Mais nada. Mais nada. Mais nada enfim.
Acordava.

(extraído do 'livro' "um a um - os poros da paisagem pólen")

segunda-feira, 18 de janeiro de 2016

ainda que



 para Rodrigo Lucheta

Ainda que eu faça borrado sem palavra escrito de lado. Ainda que eu faça sem lastro sem tom sem acorde. Ainda que eu faça sussurro rumor do urro da garganta só o gutúrio. Ainda que eu faça sem nome e sem tônus. Ainda que eu faça com terror do meu próprio enredo. Ainda que eu faça sem fôlego só no gesto em espasmo desatino. Ainda que eu faça pequeno arrancado a faca do desespero. Ainda que faça sozinho naquele quarto naquele abismo o que se traça do que eu não digo o que escapa o que consigo. Ainda que eu faça no extremo do que se passa a contrapelo. Ainda que eu faça sem fim. Ainda que eu faça sem língua que me ultrapassa foge ao meu grito. Ainda que eu faça sem céu sob a borrasca barco sem leme. Ainda que eu faça aos tateios passos sem passos passos tropeços. Ainda que eu faça aos soluços o que se esgarça não é o que eu digo é o que arranco da noite dos dias o que extraio dos pesadelos. Ainda que eu faça ao abrigo do que insiste em se chamar de íntimo e que não passa da regra engendrada na pele dos primeiros dias. Ainda que eu faça comprido e não chegue a dizer o que me percorre a frio. Ainda que o corpo em estase me impeça o gesto me impeça o grito o vulto a voragem o vórtice a trinca deixo anotados versos interditos som de traçado letra só atrito. Ainda que eu faça na vaga corpo lançado do parapeito. Ainda que eu faça sem rima sem frase sintagma num texto suicida. Ainda que não chegue a nada barco na areia noite perdida sulco esboçado sístole distímica. Ainda que não alcance a palavra o que se passa não é o que eu digo mas o que me transborda os poros e rasga meus dígitos. Ainda que eu não fale mais nada que escorra dessa baba o rastro o visgo do meu corpo a corpo contra esse Eu desde o início prescrito.

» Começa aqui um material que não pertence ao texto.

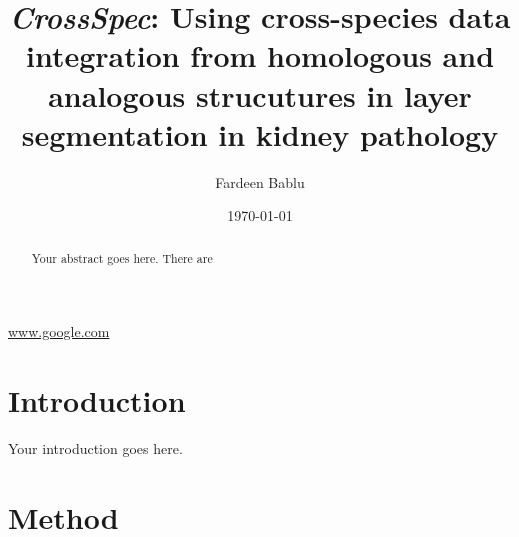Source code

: \documentclass{article}
\title{\textit{CrossSpec}: Using cross-species data integration from homologous and analogous strucutures in layer segmentation in kidney pathology}
\author{Fardeen Bablu}
\date{\today}
\begin{document}
\maketitle

\begin{abstract}
Your abstract goes here. There are 
\end{abstract} \url{www.google.com}

\section{Introduction}
Your introduction goes here.

\section{Method}
\end{document}
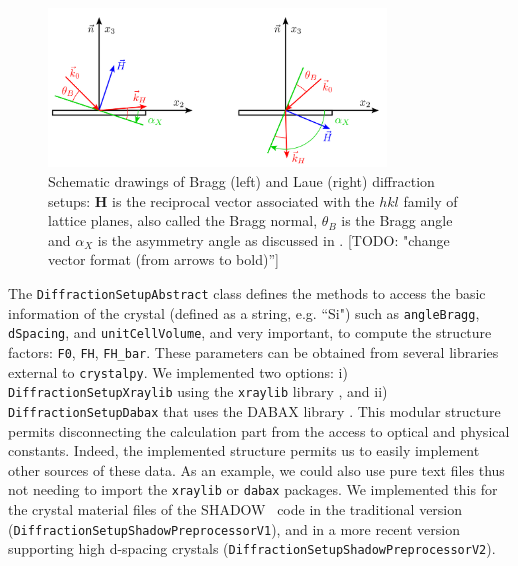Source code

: \documentclass[preprint]{iucr}              %
\newcommand{\todo}[1]{{\color{red}[TODO: "#1'']}}
\begin{document}
\begin{figure}
    \centering
    \includegraphics[width=0.8\textwidth]{figures/edo_sketch.png}
    \caption{Schematic drawings of Bragg (left) and Laue (right) diffraction setups: \textbf{H} is the reciprocal vector associated with the $hkl$ family of lattice planes, also called the Bragg normal, $\theta_B$ is the Bragg angle and $\alpha_X$ is the asymmetry angle as discussed in \cite{codeCRYSTAL}.
    \todo{change vector format (from arrows to bold)} }
    \label{fig:edo_sketch}
\end{figure}

The {\tt DiffractionSetupAbstract} class defines the methods to access the basic information of the crystal (defined as a string, e.g. ``Si") such as {\tt angleBragg}, {\tt dSpacing}, and {\tt unitCellVolume}, and very important, to compute the structure factors: {\tt F0}, {\tt FH}, {\tt FH\_bar}. These parameters can be obtained from several libraries external to {\tt crystalpy}. We implemented two options: i) {\tt DiffractionSetupXraylib} using the {\tt xraylib} library \cite{xraylib}, and ii) {\tt DiffractionSetupDabax} that uses the DABAX library \cite{dabax}. This modular structure permits disconnecting the calculation part from the access to optical and physical constants. Indeed, the implemented structure permits us to easily implement other sources of these data. As an example, we could also use pure text files thus not needing to import the {\tt xraylib} or {\tt dabax} packages. We implemented this for the crystal material files of the SHADOW~\cite{codeSHADOW} code in the traditional version ({\tt DiffractionSetupShadowPreprocessorV1}), and in a more recent version \cite{Yu2022} supporting high d-spacing crystals ({\tt DiffractionSetupShadowPreprocessorV2}).

\end{document}

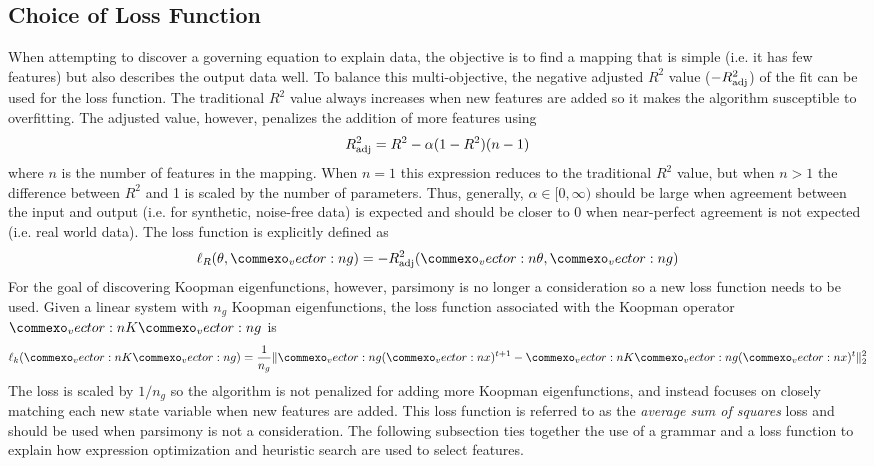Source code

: \documentclass{article}
\renewcommand{\vec}[1]{\vect{#1}}
\newcommand{\mat}[1]{\vect{#1}}
\begin{document}
\subsection{Choice of Loss Function}
\label{lossfunction}
When attempting to discover a governing equation to explain data, the objective is to find a mapping that is simple (i.e. it has few features) but also describes the output data well. To balance this multi-objective, the negative adjusted $R^2$ value ($-R_{\rm adj}^2$) of the fit can be used for the loss function. The traditional $R^2$ value always increases when new features are added so it makes the algorithm susceptible to overfitting. The adjusted value, however, penalizes the addition of more features using
\begin{equation} 
R_{\rm adj}^2 = R^2 - \alpha (1-  R^2)(n-1)
\end{equation}
where $n$ is the number of features in the mapping. When $n=1$ this expression reduces to the traditional $R^2$ value, but when $n>1$ the difference between $R^2$ and 1 is scaled by the number of parameters. Thus, generally, $\alpha \in [0, \infty)$ should be large when agreement between the input and output (i.e. for synthetic, noise-free data) is expected and should be closer to 0 when near-perfect agreement is not expected (i.e. real world data). The loss function is explicitly defined as 
\begin{equation}
    \ell_R(\theta, \vec{g}) = - R_{\rm adj}^2(\vec{\theta}, \vec{g})
\end{equation}
For the goal of discovering Koopman eigenfunctions, however, parsimony is no longer a consideration so a new loss function needs to be used. Given a linear system with $n_g$ Koopman eigenfunctions, the loss function associated with the Koopman operator $\mat{K} \vec{g}$ is
\begin{equation} \ell_k(\mat{K} \vec{g}) = \frac{1}{n_g}\lVert \vec{g}(\vec{x})^{t+1} - \mat{K} \vec{g}(\vec{x})^{t}\rVert _2^2 \end{equation}
The loss is scaled by $1/n_g$ so the algorithm is not penalized for adding more Koopman eigenfunctions, and instead focuses on closely matching each new state variable when new features are added. This loss function is referred to as the \emph{average sum of squares} loss and should be used when parsimony is not a consideration. The following subsection ties together the use of a grammar and a loss function to explain how expression optimization and heuristic search are used to select features.
\end{document}
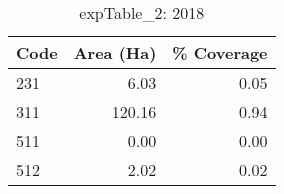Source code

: \begin{table}[ht]
\centering
\begin{tabular}{lrr}
  \hline
Code & Area (Ha) & \% Coverage \\ 
  \hline
231 & 6.03 & 0.05 \\ 
  311 & 120.16 & 0.94 \\ 
  511 & 0.00 & 0.00 \\ 
  512 & 2.02 & 0.02 \\ 
   \hline
\end{tabular}
\caption{expTable\_2: 2018} 
\end{table}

(extraído do 'livro'  "afeto confesso")

sábado, 9 de janeiro de 2016

pano de coberta



Pano de coberta laranja. Tapete de sala fechada. Cortina cobrindo até o fim da parede. Sofá com manta jogada. Tudo e a luz do pequeno abajur acesa. O cinzeiro cheio de pontas e cinzas. O isqueiro sobre a mesa de centro e no meio dela toda a letra escrita. Encontrar a terra onde eu vivo. O pedaço de chão que é só meu. Encontrar o minuto que habito. O ritmo dos compassos e dos avisos. Os números desencontrados daquele dia. A hora perdida perdida. Encontrar nos trajetos perdidos a respiração de dentro da casa. Encontrar o que se deu o interdito o que ficou ecoando no corpo o que sumiu pelo sangue e pelos anos o que se foi sem nunca sair de dentro do peito. Nenhuma palavra mais dizer sobre isso. Dizer tudo sopro e soprar tudo num sopro sem frase.

(extraído do 'livro' "afeto confesso")

domingo, 3 de janeiro de 2016

na caverna o horizonte


desde aqui



Visitar outro lugar outra quimera. Esfera de fios outra atmosfera. Visitar das outras sombras do que vai pelo vão do que escapa das mãos e da respiração e que nem mesmo pulsação se não muito cuidada jamais poderá pressentir. Visitar o outro lado o caminho contrário o que não se cogita o que está no pressente no vazar do vazio no que não obstante o que nenhuma régua o que nenhuma secante.

(extraído do 'livro' "um a um - os poros da paisagem pólen".)